§ What you are asked to do: Nothing below is to be printed except the lines between the line holding "https://github.com/EPICSTools/ether_ip" and the line holding "specific to the ControlLogix 5000 series.", inclusive, each exactly as it appears.

+-------+

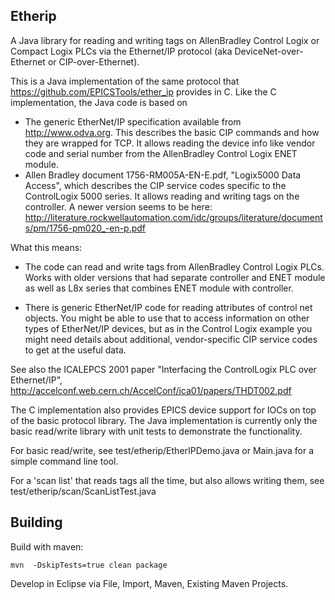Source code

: Etherip
-------

A Java library for reading and writing tags on AllenBradley Control Logix or Compact Logix
PLCs via the Ethernet/IP protocol (aka DeviceNet-over-Ethernet or CIP-over-Ethernet).

This is a Java implementation of the same protocol that
https://github.com/EPICSTools/ether_ip
provides in C.
Like the C implementation, the Java code is based on

 * The generic EtherNet/IP specification available
   from http://www.odva.org.
   This describes the basic CIP commands and how they
   are wrapped for TCP.
   It allows reading the device info like vendor code
   and serial number from the AllenBradley Control Logix ENET module.
 * Allen Bradley document 1756-RM005A-EN-E.pdf,
   "Logix5000 Data Access", which describes the CIP service codes
   specific to the ControlLogix 5000 series.
   It allows reading and writing tags on the controller.
   A newer version seems to be here:
   http://literature.rockwellautomation.com/idc/groups/literature/documents/pm/1756-pm020_-en-p.pdf

What this means:

 * The code can read and write tags from AllenBradley Control Logix PLCs.
   Works with older versions that had separate controller and ENET module
   as well as L8x series that combines ENET module with controller.

 * There is generic EtherNet/IP code for reading attributes of control net objects.
   You might be able to use that to access information on other types of
   EtherNet/IP devices, but as in the Control Logix example you might
   need details about additional, vendor-specific CIP service codes
   to get at the useful data.
 
See also the ICALEPCS 2001 paper "Interfacing the ControlLogix PLC over Ethernet/IP",
http://accelconf.web.cern.ch/AccelConf/ica01/papers/THDT002.pdf

The C implementation also provides EPICS device support
for IOCs on top of the basic protocol library.
The Java implementation is currently only the basic read/write library
with unit tests to demonstrate the functionality.
 
For basic read/write, see test/etherip/EtherIPDemo.java or Main.java for a simple command line tool.

For a 'scan list' that reads tags all the time, but also allows writing them, see test/etherip/scan/ScanListTest.java


Building
--------

Build with maven:

    mvn  -DskipTests=true clean package
    
Develop in Eclipse via File, Import, Maven, Existing Maven Projects.

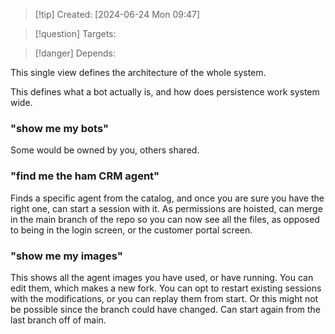 
>[!tip] Created: [2024-06-24 Mon 09:47]

>[!question] Targets: 

>[!danger] Depends: 

This single view defines the architecture of the whole system.

This defines what a bot actually is, and how does persistence work system wide.

### "show me my bots"

Some would be owned by you, others shared.

### "find me the ham CRM agent"
Finds a specific agent from the catalog, and once you are sure you have the right one, can start a session with it.
As permissions are hoisted, can merge in the main branch of the repo so you can now see all the files, as opposed to being in the login screen, or the customer portal screen.

### "show me my images"
This shows all the agent images you have used, or have running.
You can edit them, which makes a new fork.
You can opt to restart existing sessions with the modifications, or you can replay them from start.  Or this might not be possible since the branch could have changed.  Can start again from the last branch off of main.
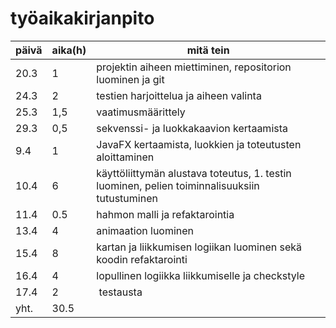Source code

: # työaikakirjanpito

päivä | aika(h) | mitä tein
----- | ------- | ---------
20.3 | 1 | projektin aiheen miettiminen, repositorion luominen ja git
24.3 | 2 | testien harjoittelua ja aiheen valinta
25.3 | 1,5 | vaatimusmäärittely
29.3 | 0,5 | sekvenssi- ja luokkakaavion kertaamista
9.4 | 1 | JavaFX kertaamista, luokkien ja toteutusten aloittaminen
10.4 | 6 | käyttöliittymän alustava toteutus, 1. testin luominen, pelien toiminnalisuuksiin tutustuminen
11.4 | 0.5 | hahmon malli ja refaktarointia
13.4 | 4 | animaation luominen
15.4 | 8 | kartan ja liikkumisen logiikan luominen sekä koodin refaktarointi
16.4 | 4 | lopullinen logiikka liikkumiselle ja checkstyle
17.4 | 2 | testausta
yht. | 30.5 | 
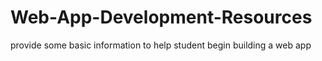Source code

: # Web-App-Development-Resources
provide some basic information to help student begin building a web app
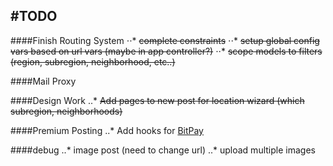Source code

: #TODO
----

####Finish Routing System
  ⋅⋅* ~~complete constraints~~
  ⋅⋅* ~~setup global config vars based on url vars (maybe in app controller?)~~
  ⋅⋅* ~~scope models to filters (region, subregion, neighborhood, etc..)~~

####Mail Proxy

####Design Work
  ..* ~~Add pages to new post for location wizard (which subregion, neighborhoods)~~


####Premium Posting
  ..* Add hooks for [BitPay](http://bitpay.com)

####debug
  ..* image post (need to change url)
  ..* upload multiple images

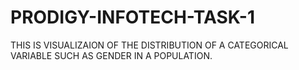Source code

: # PRODIGY-INFOTECH-TASK-1
THIS IS VISUALIZAION OF THE DISTRIBUTION OF A CATEGORICAL VARIABLE SUCH AS GENDER IN A POPULATION.
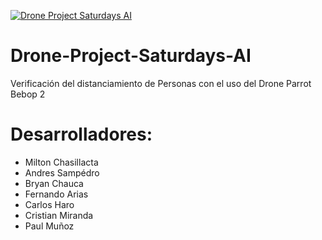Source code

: [![Drone Project Saturdays AI](_design/cover_github@2x.png)](https://lecoupa.github.io/awesome-cheatsheets/)
# Drone-Project-Saturdays-AI
Verificación del distanciamiento de Personas con el uso del Drone Parrot Bebop 2

# Desarrolladores:
- Milton Chasillacta
- Andres Sampédro
- Bryan Chauca
- Fernando Arias
- Carlos Haro
- Cristian Miranda
- Paul Muñoz
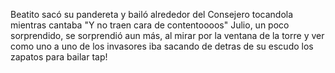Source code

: Beatito sacó su pandereta y bailó alrededor del Consejero tocandola mientras cantaba "Y no traen cara de contentoooos"
Julio, un poco sorprendido, se sorprendió aun más, al mirar por la ventana de la torre y ver como uno a uno de los 
invasores iba sacando de detras de su escudo los zapatos para bailar tap!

+-------+

§ Task response:
https://github.com/EPICSTools/ether_ip
provides in C.
Like the C implementation, the Java code is based on

 * The generic EtherNet/IP specification available
   from http://www.odva.org.
   This describes the basic CIP commands and how they
   are wrapped for TCP.
   It allows reading the device info like vendor code
   and serial number from the AllenBradley Control Logix ENET module.
 * Allen Bradley document 1756-RM005A-EN-E.pdf,
   "Logix5000 Data Access", which describes the CIP service codes
   specific to the ControlLogix 5000 series.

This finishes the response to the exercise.